Jonathan Zazula (March 16, 1952 – February 1, 2022), also known as Jonny Z, was an American music industry executive who was the owner of New Jersey's Rock'n Roll Heaven record store and founder of record label Megaforce Records. Zazula's record store in East Brunswick, New Jersey made him a central figure of the East Coast metal scene, regularly playing demo tapes sent to him through his underground tape-trading network which included the likes of Brian Slagel of Metal Blade Records, Ron Quintana (the editor of Metal Mania magazine), and producer Mark Whitaker. He was also a mentor to radio personality Eddie Trunk.

== Career ==
His central role in the East Coast metal scene would later be an essential factor in launching the career of Metallica. Zazula offered the band their first opportunity to play in the New York area and organized their first tours with Raven, one of the leading metal bands from the UK at that time. After hearing the demo tape No Life 'Til Leather, he founded the label Megaforce Records with $180 and also Manowar signing to them, to release their work. Zazula released Metallica's debut album Kill 'Em All and set up an East Coast tour with private funding.

After the success of Kill 'Em All, Zazula signed and worked with other artists, including Disco Biscuits, Warren Haynes, Testament, Tad, Overkill, Frehley's Comet, King's X, Fozzy, Ministry, and Anthrax.

In 2019, Zazula released an auto-biography titled Heavy Tales.

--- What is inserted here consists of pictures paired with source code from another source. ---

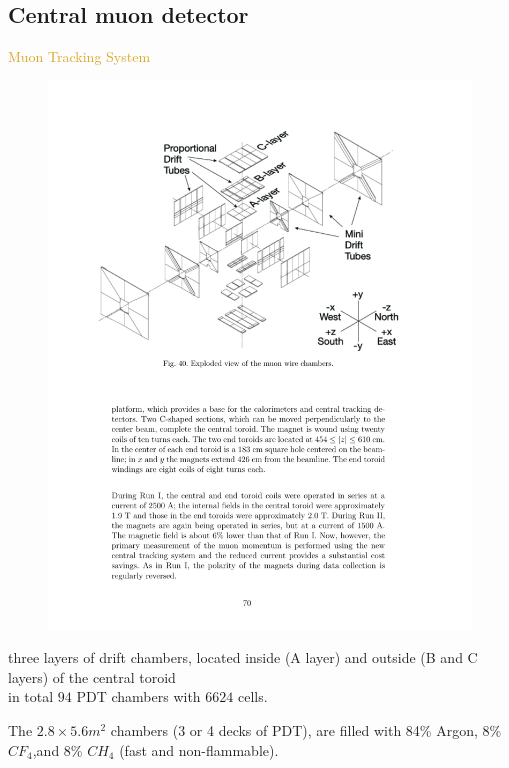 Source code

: \subsection{Central muon detector}
\begin{frame}{\textcolor{Goldenrod}{Muon Tracking System}}
  \begin{overlayarea}{\textwidth}{\textheight}
    \begin{figure}[h]
      \centering
      \includegraphics[height=0.4\textheight]{./Images/43_MD_PDT.pdf}
    \end{figure}
    {\small
    \itt
  \item 
    three layers of drift chambers, located inside (A layer)
    and outside (B and C layers) of the central toroid\\
    in total $94$ PDT chambers with $6624$ cells.
    
  \item
    The $2.8 \times 5.6 m^2$ chambers (3 or 4 decks of PDT), are
    filled with 84\% Argon, 8\% $CF_4$,and 8\% $CH_4$ (fast and
    non-flammable).
    \tti
  }
  \end{overlayarea}
\end{frame}

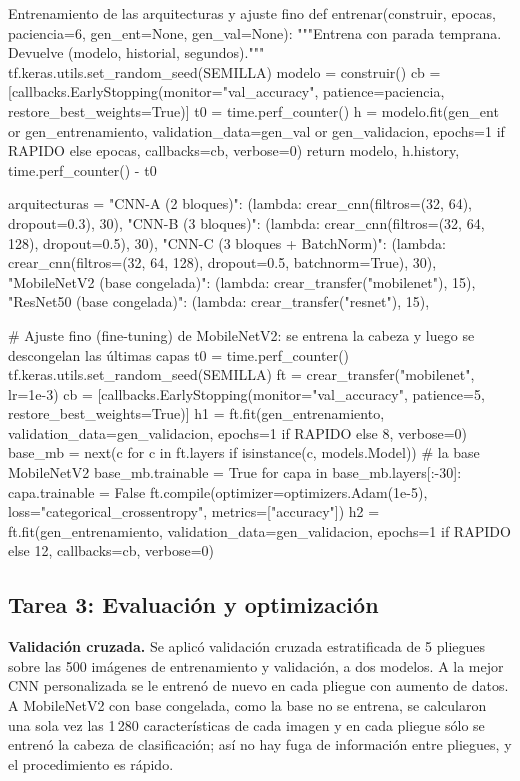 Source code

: \documentclass[11pt,letterpaper]{article}
\begin{document}
\begin{codigo}[label=cod:entrenar]{Entrenamiento de las arquitecturas y ajuste fino}
def entrenar(construir, epocas, paciencia=6, gen_ent=None, gen_val=None):
    """Entrena con parada temprana. Devuelve (modelo, historial, segundos)."""
    tf.keras.utils.set_random_seed(SEMILLA)
    modelo = construir()
    cb = [callbacks.EarlyStopping(monitor="val_accuracy", patience=paciencia, restore_best_weights=True)]
    t0 = time.perf_counter()
    h = modelo.fit(gen_ent or gen_entrenamiento, validation_data=gen_val or gen_validacion,
                   epochs=1 if RAPIDO else epocas, callbacks=cb, verbose=0)
    return modelo, h.history, time.perf_counter() - t0

arquitecturas = {
    "CNN-A (2 bloques)": (lambda: crear_cnn(filtros=(32, 64), dropout=0.3), 30),
    "CNN-B (3 bloques)": (lambda: crear_cnn(filtros=(32, 64, 128), dropout=0.5), 30),
    "CNN-C (3 bloques + BatchNorm)": (lambda: crear_cnn(filtros=(32, 64, 128), dropout=0.5, batchnorm=True), 30),
    "MobileNetV2 (base congelada)": (lambda: crear_transfer("mobilenet"), 15),
    "ResNet50 (base congelada)": (lambda: crear_transfer("resnet"), 15),
}

# Ajuste fino (fine-tuning) de MobileNetV2: se entrena la cabeza y luego se descongelan las últimas capas
t0 = time.perf_counter()
tf.keras.utils.set_random_seed(SEMILLA)
ft = crear_transfer("mobilenet", lr=1e-3)
cb = [callbacks.EarlyStopping(monitor="val_accuracy", patience=5, restore_best_weights=True)]
h1 = ft.fit(gen_entrenamiento, validation_data=gen_validacion, epochs=1 if RAPIDO else 8, verbose=0)
base_mb = next(c for c in ft.layers if isinstance(c, models.Model))   # la base MobileNetV2
base_mb.trainable = True
for capa in base_mb.layers[:-30]:
    capa.trainable = False
ft.compile(optimizer=optimizers.Adam(1e-5), loss="categorical_crossentropy", metrics=["accuracy"])
h2 = ft.fit(gen_entrenamiento, validation_data=gen_validacion, epochs=1 if RAPIDO else 12, callbacks=cb, verbose=0)
\end{codigo}

\subsection{Tarea 3: Evaluación y optimización}

\textbf{Validación cruzada.} Se aplicó validación cruzada estratificada de 5 pliegues sobre las 500 imágenes de entrenamiento y validación, a dos modelos. A la mejor CNN personalizada se le entrenó de nuevo en cada pliegue con aumento de datos. A MobileNetV2 con base congelada, como la base no se entrena, se calcularon una sola vez las 1\,280 características de cada imagen y en cada pliegue sólo se entrenó la cabeza de clasificación; así no hay fuga de información entre pliegues, y el procedimiento es rápido.
\end{document}
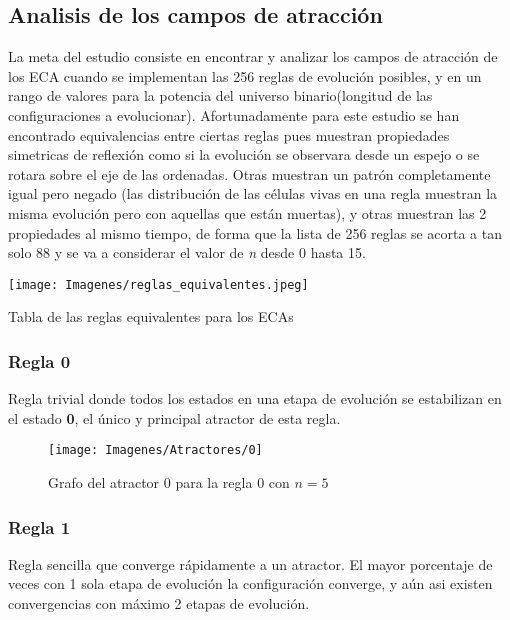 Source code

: \documentclass[]{article}
\begin{document}
		\subsection{Analisis de los campos de atracción}
			\justifying
			La meta del estudio consiste en encontrar y analizar los campos de atracción de los ECA cuando se implementan las 256 reglas de evolución posibles, y en un rango de valores para la potencia del universo binario(longitud de las configuraciones a evolucionar). Afortunadamente para este estudio se han encontrado equivalencias entre ciertas reglas pues muestran propiedades simetricas de reflexión como si la evolución se observara desde un espejo o se rotara sobre el eje de las ordenadas. Otras muestran un patrón completamente igual pero negado (las distribución de las células vivas en una regla muestran la misma evolución pero con aquellas que están muertas), y otras muestran las 2 propiedades al mismo tiempo, de forma que la lista de 256 reglas se acorta a tan solo 88 y se va a considerar el valor de \textit{n} desde 0 hasta 15.
			
			\begin{table}[!h]
				\centering
				\texttt{[image: Imagenes/reglas\_equivalentes.jpeg]}
				\label{Reglas_equivalentes}
				\caption{Tabla de las reglas equivalentes para los ECAs}
			\end{table}
			
			\newpage
			\subsubsection{Regla 0}
				\justifying
				Regla trivial donde todos los estados en una etapa de evolución se estabilizan en el estado \textbf{0}, el único y principal atractor de esta regla.
				
				\hfill\break
				\hfill\break
				\hfill\break
				\hfill\break
				\begin{figure}[!h]
					\centering
					\texttt{[image: Imagenes/Atractores/0]}
					\caption{Grafo del atractor 0 para la regla 0 con $n=5$}
					\label{Regla_0}
				\end{figure}
			
			\newpage
			\subsubsection{Regla 1}
				\justifying
				Regla sencilla que converge rápidamente a un atractor. El mayor porcentaje de veces con 1 sola etapa de evolución la configuración converge, y aún asi existen convergencias con máximo 2 etapas de evolución.
				
\end{document}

==Personal life and death==
Zazula was born on March 16, 1952, and was Jewish. His second wife, Marsha Zazula ( Marsha Jean Rutenberg; 1952–2021), was his partner and co-founder at Megaforce Records. They were married from 1979 until Marsha's death on January 10, 2021. Zazula had three daughters, including one with his first wife and two with his second wife (Marsha).

He died at his home in Clermont on February 1, 2022, at the age of 69, from complications of chronic inflammatory demyelinating polyneuropathy, COPD, and osteopenia.